= Leonard Sharp (doctor) =

Medical missionary in East Africa

Leonard E. S. Sharp was an English doctor and surgeon who served as a medical missionary in East Africa from 1914 to 1955. He worked in various regions across Uganda and modern-day Rwanda alongside his longtime professional partner and friend Algernon Stanley Smith. Together, the pair founded the Rwandan Mission and Sharp went on to establish a leper colony on Lake Bunyonyi. He received awards from the british queen Elizabeth II and the Royal African Society for his work.

== Early life ==
Sharp was born in Wimbledon, England in 1889. He received his education at Harrow College of Higher Education and Trinity College, Cambridge, earning a Bachelor of Arts, Bachelor of Medicine, and Bachelor of Surgery. He met Algernon Stanley Smith at school, who would become his lifelong partner in his missionary service. Smith would also go on to marry Sharp's sister, Lillian Zoe Sharp (1891-1980). In 1920, Sharp married his wife Esther McDonald and shortly after the pair, alongside Algernon and his wife, ventured to Uganda as missionaries.

== Mission ==
During World War I, Sharp served as an officer in the African Medical Corps at Mengo Hospital, Uganda which was operating as a war hospital at the time. There he worked under Sir Albert Cook for a year before returning to England.

After his return, he and Stanley Smith made an expedition back to Mengo Hospital in 1916 to scout the area for a new mission, this time serving under the Church Missionary Society. The purpose of this trip was to scout the neighboring area for the prospect of a Rwandan Mission. The local Rwandan government also submitted a request to the Church Missionary Society for aid in 1917, leading Sharp and Smith to submit an official request to the CMS to start a new mission in the Rwandan side of the Uganda-Rwanda border. The Church Missionary Society declined due to a lack of funds. Sharp and Smith then returned to England in 1919 to conduct an independent fundraising effort.

One they had successfully raised enough money for four years of work and a hospital, the Church Missionary society accepted their offer for new missions in East Africa. They ventured back to Mengo, Uganda with their wives in late 1920, arriving to January 3, 1921. They decided to begin their work in Uganda and in 1921, they founded and opened the first hospital, the Kabale Hospital, and a school at Kabale.

=== Rwandan Mission ===
In 1925, Sharp successfully negotiated with the Belgian government in order to open the first hospital in Rwanda. He then founded the Rwandan Mission, now known as the Mid-Africa Ministry, along with Algernon Stanley-Smith. The mission was in Gahini, close to Kabale on the Ugandan border. In the following years, he would frequently travel between Kabale and the Rwandan Mission.

In 1926, the Rwandan Council was formed under the CMS to oversee the development of the mission.
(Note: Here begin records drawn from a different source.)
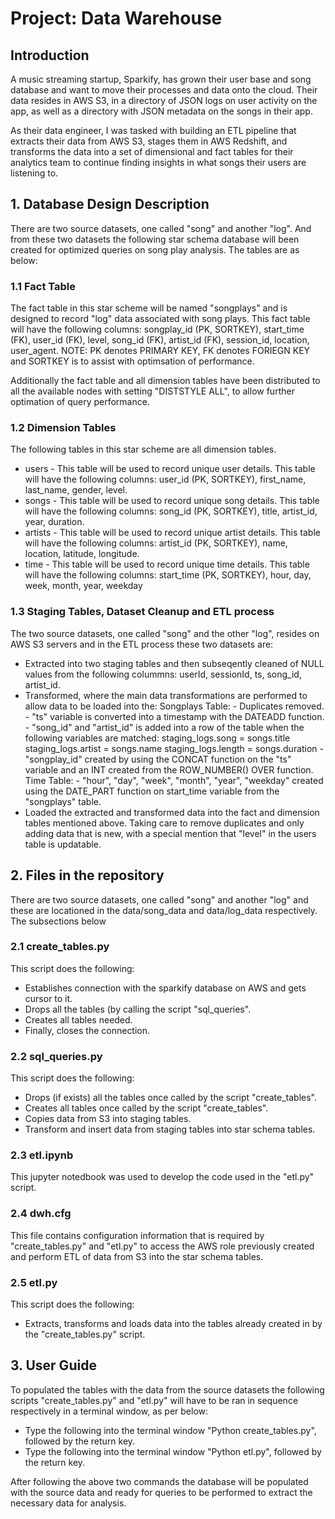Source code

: # Project: Data Warehouse


## Introduction
A music streaming startup, Sparkify, has grown their user base and song database and want to move their processes and data onto the cloud. Their data resides in AWS S3, in a directory of JSON logs on user activity on the app, as well as a directory with JSON metadata on the songs in their app.

As their data engineer, I was tasked with building an ETL pipeline that extracts their data from AWS S3, stages them in AWS Redshift, and transforms the data into a set of dimensional and fact tables for their analytics team to continue finding insights in what songs their users are listening to.


## 1. Database Design Description
There are two source datasets, one called "song" and another "log". And from these two datasets the following star schema database will been created for optimized queries on song play analysis. The tables are as below:

### 1.1 Fact Table
The fact table in this star scheme will be named "songplays" and is designed to record "log" data associated with song plays. This fact table will have the
following columns: songplay_id (PK, SORTKEY), start_time (FK), user_id (FK), level, song_id (FK), artist_id (FK), session_id, location, user_agent. NOTE: PK denotes
PRIMARY KEY, FK denotes FORIEGN KEY and SORTKEY is to assist with optimsation of performance.

Additionally the fact table and all dimension tables have been distributed to all the available nodes with setting "DISTSTYLE ALL", to allow further optimation of query performance.
### 1.2 Dimension Tables
The following tables in this star scheme are all dimension tables.
- users - This table will be used to record unique user details. This table will have the following columns:
            user_id (PK, SORTKEY), first_name, last_name, gender, level.
- songs - This table will be used to record unique song details. This table will have the following columns:
            song_id (PK, SORTKEY), title, artist_id, year, duration.
- artists - This table will be used to record unique artist details. This table will have the following columns:
            artist_id (PK, SORTKEY), name, location, latitude, longitude.
- time - This table will be used to record unique time details. This table will have the following columns: 
            start_time (PK, SORTKEY), hour, day, week, month, year, weekday

### 1.3 Staging Tables, Dataset Cleanup and ETL process
The two source datasets, one called "song" and the other "log", resides on AWS S3 servers and in the ETL process these two datasets are:
- Extracted into two staging tables and then subseqently cleaned of NULL values from the following colummns:
    userId, sessionId, ts, song_id,  artist_id.
- Transformed, where the main data transformations are performed to allow data to be loaded into the:
    Songplays Table:
        - Duplicates removed.
        - "ts" variable is converted into a timestamp with the DATEADD function.
        - "song_id" and "artist_id" is added into a row of the table when the following variables are matched:
            staging_logs.song = songs.title
            staging_logs.artist = songs.name
            staging_logs.length = songs.duration
        - "songplay_id" created by using the CONCAT function on the "ts" variable and an INT created from the ROW_NUMBER() OVER function.
    Time Table:
        - "hour", "day", "week", "month", "year", "weekday" created using the DATE_PART function on start_time variable from the "songplays" table. 
- Loaded the extracted and transformed data into the fact and dimension tables mentioned above. Taking care to remove duplicates and only adding data that is new, with a special mention that "level" in the users table is updatable.
    

## 2. Files in the repository
There are two source datasets, one called "song" and another "log" and these are locationed in the data/song_data and data/log_data respectively. The subsections below 

### 2.1 create_tables.py
This script does the following:
- Establishes connection with the sparkify database on AWS and gets cursor to it.  
- Drops all the tables (by calling the script "sql_queries".  
- Creates all tables needed. 
- Finally, closes the connection.

### 2.2 sql_queries.py
This script does the following:  
- Drops (if exists) all the tables once called by the script "create_tables".  
- Creates all tables once called by the script "create_tables".
- Copies data from S3 into staging tables.
- Transform and insert data from staging tables into star schema tables.

### 2.3 etl.ipynb
This jupyter notedbook was used to develop the code used in the "etl.py" script.

### 2.4 dwh.cfg
This file contains configuration information that is required by "create_tables.py" and "etl.py" to access the AWS role previously created and perform ETL of data from S3 into the star schema tables.

### 2.5 etl.py
This script does the following:  
- Extracts, transforms and loads data into the tables already created in by the "create_tables.py" script. 


## 3. User Guide
To populated the tables with the data from the source datasets the following scripts "create_tables.py" and "etl.py" will have to be ran in sequence respectively in a terminal window, as per below:
- Type the following into the terminal window "Python create_tables.py", followed by the return key.
- Type the following into the terminal window "Python etl.py", followed by the return key.

After following the above two commands the database will be populated with the source data and ready for queries to be performed to extract the necessary data for analysis.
Sharp served as the First Secretary of the mission from 1932 to 1935.

Sharp did not share the views of Dr Joe Church. In 1946 his wife, Esther Sharp, wrote, "Joe [Church] made it so clear Len [Sharp] is not wanted for the Church work and has so arranged and wrangled things that it will be very difficult for Len to run it now."

=== Sharp's Island ===
Sharp started a leper colony on Bwana Island on Lake Bunyonyi as a branch of the Kabale hospital in 1930, colloquially known as “Sharp’s Island”. During his time at Kabale, Sharp had developed a special interest for leprosy patients. Beginning in 1928, he would frequently go on safaris to find more patients and bring them to the hospital. After gaining permission from the Ugandan government, he decided to create a leper colony on Lake Bunyonyi to treat patients and prevent the further spread of the disease. The island was funded with grants from the Uganda Protectorate and local native administrative funds.
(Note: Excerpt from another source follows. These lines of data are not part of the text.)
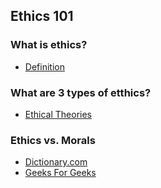 ## Ethics 101

### What is ethics?
- [Definition](https://www.canada.ca/en/treasury-board-secretariat/services/values-ethics/code/what-is-ethics.html)

### What are 3 types of etthics?
- [Ethical Theories](https://pagecentertraining.psu.edu/public-relations-ethics/introduction-to-public-relations-ethics/lesson-1/ethical-theories/)

### Ethics vs. Morals
- [Dictionary.com](https://www.dictionary.com/e/moral-vs-ethical/#:~:text=While%20they're%20closely%20related,rules%20and%20actions%2C%20or%20behaviors.)
- [Geeks For Geeks](https://www.geeksforgeeks.org/ethics-vs-morality/)
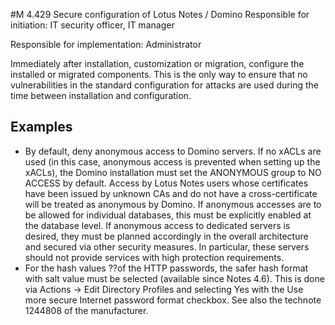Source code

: #M 4.429 Secure configuration of Lotus Notes / Domino
Responsible for initiation: IT security officer, IT manager

Responsible for implementation: Administrator

Immediately after installation, customization or migration, configure the installed or migrated components. This is the only way to ensure that no vulnerabilities in the standard configuration for attacks are used during the time between installation and configuration.



## Examples 
* By default, deny anonymous access to Domino servers. If no xACLs are used (in this case, anonymous access is prevented when setting up the xACLs), the Domino installation must set the ANONYMOUS group to NO ACCESS by default. Access by Lotus Notes users whose certificates have been issued by unknown CAs and do not have a cross-certificate will be treated as anonymous by Domino. If anonymous accesses are to be allowed for individual databases, this must be explicitly enabled at the database level. If anonymous access to dedicated servers is desired, they must be planned accordingly in the overall architecture and secured via other security measures. In particular, these servers should not provide services with high protection requirements.
* For the hash values ??of the HTTP passwords, the safer hash format with salt value must be selected (available since Notes 4.6). This is done via Actions -> Edit Directory Profiles and selecting Yes with the Use more secure Internet password format checkbox. See also the technote 1244808 of the manufacturer.




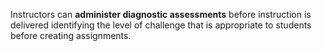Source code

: Instructors can **administer diagnostic assessments** before instruction is delivered identifying the level of challenge that is appropriate to students before creating assignments.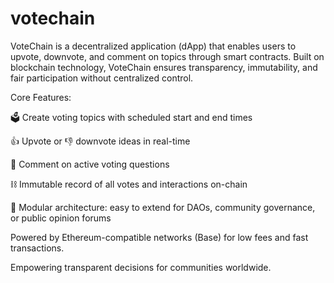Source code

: # votechain
VoteChain is a decentralized application (dApp) that enables users to upvote, downvote, and comment on topics through smart contracts.
Built on blockchain technology, VoteChain ensures transparency, immutability, and fair participation without centralized control.

Core Features:

🗳️ Create voting topics with scheduled start and end times

👍 Upvote or 👎 downvote ideas in real-time

💬 Comment on active voting questions

⛓️ Immutable record of all votes and interactions on-chain

🧩 Modular architecture: easy to extend for DAOs, community governance, or public opinion forums

Powered by Ethereum-compatible networks (Base) for low fees and fast transactions.

Empowering transparent decisions for communities worldwide.
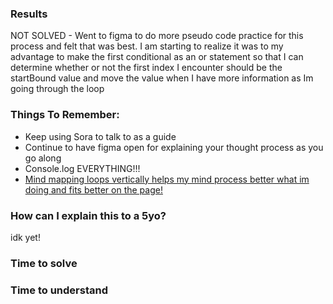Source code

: ### Results
NOT SOLVED - Went to figma to do more pseudo code practice for this process and felt that was best.
I am starting to realize it was to my advantage to make the first conditional as an or statement so that I can determine whether or not the first index I encounter should be the startBound value and move the value when I have more information as Im going through the loop

### Things To Remember: 
- Keep using Sora to talk to as a guide
- Continue to have figma open for explaining your thought process as you go along
- Console.log EVERYTHING!!!
- [Mind mapping loops vertically helps my mind process better what im doing and fits better on the page! ](/Users/sidneybuckner/Code/daily-coding-problem-2024/1-arrays/2-smallestWindowSorted/day2/FigmaScreenshot.png)

### How can I explain this to a 5yo?
idk yet! 

### Time to solve


### Time to understand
The island began with the 25 patients that had been staying at Kabale Hospital and over the next 18 years, the island would see over two thousand new patients. The colony consisted of a hospital in the center, a ward for infectious patients on the west side, and a school and quarters for non-infectious patients on the east side.
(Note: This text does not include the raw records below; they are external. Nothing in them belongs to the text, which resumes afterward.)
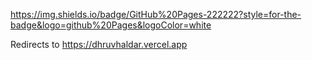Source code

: https://img.shields.io/badge/GitHub%20Pages-222222?style=for-the-badge&logo=github%20Pages&logoColor=white

Redirects to https://dhruvhaldar.vercel.app
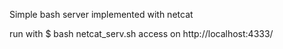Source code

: Simple bash server implemented with netcat

run with 
$ bash netcat_serv.sh
access on
http://localhost:4333/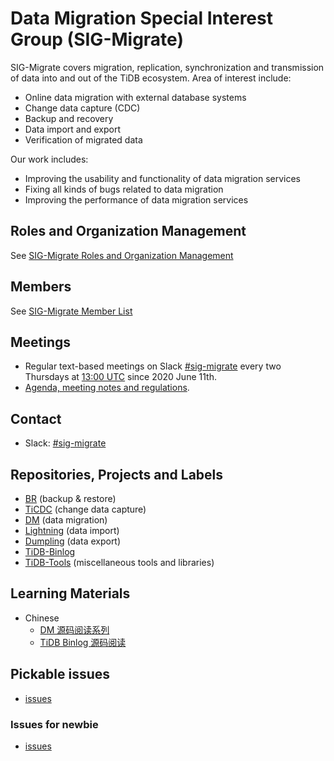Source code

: # Data Migration Special Interest Group (SIG-Migrate)

SIG-Migrate covers migration, replication, synchronization and transmission of data into and out of the TiDB ecosystem. Area of interest include:

* Online data migration with external database systems
* Change data capture (CDC)
* Backup and recovery
* Data import and export
* Verification of migrated data

Our work includes:

* Improving the usability and functionality of data migration services
* Fixing all kinds of bugs related to data migration
* Improving the performance of data migration services

## Roles and Organization Management

See [SIG-Migrate Roles and Organization Management](roles-and-organization-management.md)

## Members

See [SIG-Migrate Member List](https://contributor.tidb.io/sig/migrate/)

## Meetings

* Regular text-based meetings on Slack [#sig-migrate] every two Thursdays at [13:00 UTC](http://www.thetimezoneconverter.com/?t=13:00&tz=UTC) since 2020 June 11th.
* [Agenda, meeting notes and regulations](https://docs.google.com/document/d/1iKSi7JpWjODPTKOgc46N3BzuaH8R9XcDhLS0NhpcT9g/edit?usp=sharing).

## Contact

* Slack: [#sig-migrate]

## Repositories, Projects and Labels

* [BR](https://github.com/pingcap/br) (backup & restore)
* [TiCDC](https://github.com/pingcap/ticdc) (change data capture)
* [DM](https://github.com/pingcap/dm/) (data migration)
* [Lightning](https://github.com/pingcap/tidb-lightning) (data import)
* [Dumpling](https://github.com/pingcap/dumpling) (data export)
* [TiDB-Binlog](https://github.com/pingcap/tidb-binlog)
* [TiDB-Tools](https://github.com/pingcap/tidb-tools) (miscellaneous tools and libraries)

[#sig-migrate]: https://slack.tidb.io/invite?team=tidb-community&channel=sig-migrate&ref=github_sig

## Learning Materials

* Chinese
    * [DM 源码阅读系列](https://pingcap.com/blog-cn/#DM-%E6%BA%90%E7%A0%81%E9%98%85%E8%AF%BB)
    * [TiDB Binlog 源码阅读](https://pingcap.com/blog-cn/#TiDB-Binlog-%E6%BA%90%E7%A0%81%E9%98%85%E8%AF%BB)

## Pickable issues

* [issues](https://github.com/search?o=desc&q=is%3Aissue+repo%3Apingcap%2Fbr+repo%3Apingcap%2Fticdc+repo%3Apingcap%2Fdm+repo%3Apingcap%2Ftidb-lightning+repo%3Apingcap%2Fdumpling+repo%3Apingcap%2Ftidb-binlog+repo%3Apingcap%2Ftidb-tools&s=created&state=open&type=Issues)

### Issues for newbie

- [issues](https://github.com/search?q=is%3Aissue+label%3A%22good+first+issue%22+repo%3Apingcap%2Fbr+repo%3Apingcap%2Fticdc+repo%3Apingcap%2Fdm+repo%3Apingcap%2Ftidb-lightning+repo%3Apingcap%2Fdumpling+repo%3Apingcap%2Ftidb-binlog+repo%3Apingcap%2Ftidb-tools&state=open&type=Issues)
Sharp provided his skills as a doctor and surgeon on the island as well as aiding with the manual construction and expansion of the community. He introduced technologies construction methods such as motorboats, windmills for pumping water, and water wheels for electricity.

== Late life and death ==
Sharp retired from his service in East Africa in 1955. He continued to live on Bwana Island until 1961 when he and his wife moved to Mombasa. One year after their arrival, his wife died. Sharp died on March 2, 1976, at age 85 in Mombasa.

== Legacy ==
The Rwandan Mission, now called the Mid-Africa Ministry, continued its work and sent missionaries across East Africa.

During his service, Sharp wrote “Island of miracles : the story of the Lake Bunyoni leprosy settlement, Uganda” along with Janet Metcalf. He also wrote a small book titled “Great Truths from God’s Word”.

Upon retiring, in 1965, Sharp received a Royal African Society Medal for dedicated service to Africa.
He was awarded an MBE award from Queen Elizabeth II as well.